Now, what does this mean for you, financial professionals? Well, it means that the financial system is evolving, and you need to be prepared. As more and more people shift towards decentralized finance, you'll need to understand how to navigate this new landscape. You'll need to grasp concepts like custody and wallets, familiarize yourself with different DeFi protocols, and leverage the transparency that blockchain offers.
The shift may bring more users and more money into the blockchain-based ecosystem, which will likely bring more apps and use cases for the casual user, rather than focusing on the crypto power users. The increased adoption could lead to higher crypto asset prices as well (as discussed in last week’s Ethereum Investment Thesis).
So, keep your finger on the pulse of this evolving landscape. As more individuals embrace crypto and blockchain rails, we can expect increased demand for Layer 1 tokens like Bitcoin, ETH, and Solana. Prices may rise as these tokens become essential for processing transactions and securing block space.
In conclusion, the world is changing, and the financial system is evolving. Embrace the potential of decentralized finance, stay informed, and be ready to adapt. The future is knocking, and it's time to answer the call.
So, let's break it down. Each crypto token represents a project, protocol, or infrastructure within the crypto ecosystem. Take Bitcoin, for example. Its value is influenced by factors like increasing adoption, decentralization, and global transactions. By evaluating these aspects, you can gauge the potential value of Bitcoin and how it may accrue over time.
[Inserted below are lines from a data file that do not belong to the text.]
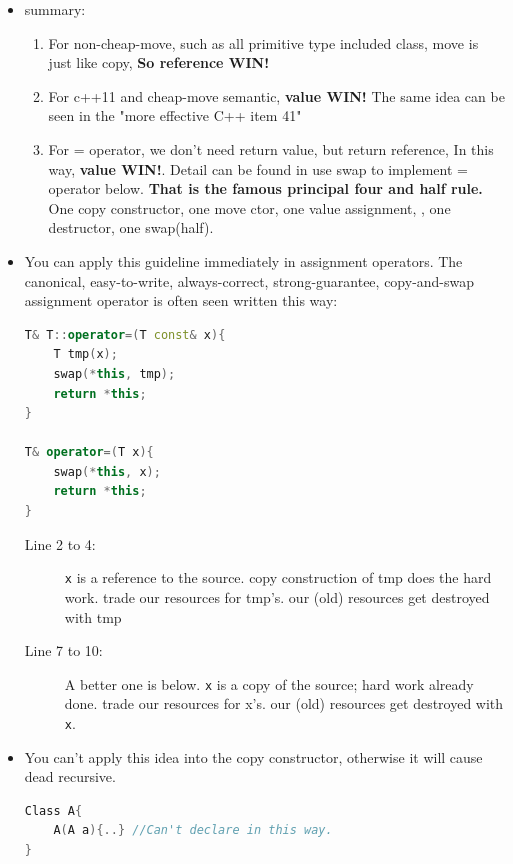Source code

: \documentclass[a4paper,11pt,twoside]{book}
\begin{document}
\begin{itemize}
\begin{enumerate}
\end{enumerate}


\item summary:
\begin{enumerate}
	
	\item For non-cheap-move, such as all primitive type included class, move is just like copy, \textbf{So reference WIN!}
	
	\item For c++11 and cheap-move semantic, \textbf{value WIN!} The same idea can be seen in the "more effective C++ item 41" 
	
	\item For = operator, we don't need return value, but return reference, In this way, \textbf{value WIN!}. Detail can be found in use swap to implement = operator below. \textbf{That is the famous principal four and half rule.} One copy constructor, one move ctor, one value assignment, , one destructor, one swap(half).
	
\end{enumerate}

\item You can apply this guideline immediately in assignment operators. The canonical, easy-to-write, always-correct, strong-guarantee, copy-and-swap assignment operator is often seen written this way:
\begin{lstlisting}[frame=single, language=c++]
T& T::operator=(T const& x){ 
	T tmp(x);          
	swap(*this, tmp);  
	return *this;      
}

T& operator=(T x){ 
	swap(*this, x);
	return *this;   
}
\end{lstlisting}
\begin{description}
	\item[Line 2 to 4:] \texttt{x} is a reference to the source. copy construction of tmp does the hard work. trade our resources for tmp's. our (old) resources get destroyed with tmp 
	
	\item[Line 7 to 10:] A better one is below. \texttt{x} is a copy of the source; hard work already done. trade our resources for x's. our (old) resources get destroyed with \texttt{x}.
\end{description}

\item You can't apply this idea into the copy constructor, otherwise it will cause dead recursive.
\begin{lstlisting}[frame=single, language=c++]
Class A{
	A(A a){..} //Can't declare in this way.
}
\end{lstlisting}


\end{itemize}
\end{document}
But here's the thing: not all crypto assets follow the same valuation techniques. Each token has its own unique characteristics and factors to consider. Let's look at Ethereum, for instance. Its value is tied to the adoption of the Ethereum network, which is being embraced by major players like BlackRock and Visa. As more companies utilize the network, the demand for Ether (ETH) increases. Additionally, understanding the issuance policy of the token, such as how many tokens exist and who holds them, is crucial in determining its value.
Now, let's talk about some other tokens like Filecoin, Chainlink, and Solana. Filecoin focuses on data storage, while Chainlink offers cross-chain interoperability, and Solana is a fast smart contract chain. Each token's value is influenced by factors specific to its project and protocol. For example, with Filecoin, you'd want to assess its potential to replace traditional data storage services like Amazon Web Services. Evaluating adoption, issuance policies, and token utility are key in understanding their value.
As financial professionals, it's important to recognize that not all crypto assets move in sync. Each token requires a case-by-case analysis, just like publicly traded companies. You'll need to consider factors like revenue potential, expenses, and growth projections. The metrics may differ, but the principles remain the same.
So, how does this affect you as a financial advisor? Well, it opens up a whole new world of investment opportunities. By understanding the value of different crypto assets, you can identify potential growth areas for your clients' portfolios. It's about staying informed, keeping an eye on adoption trends, and evaluating the fundamentals of each token.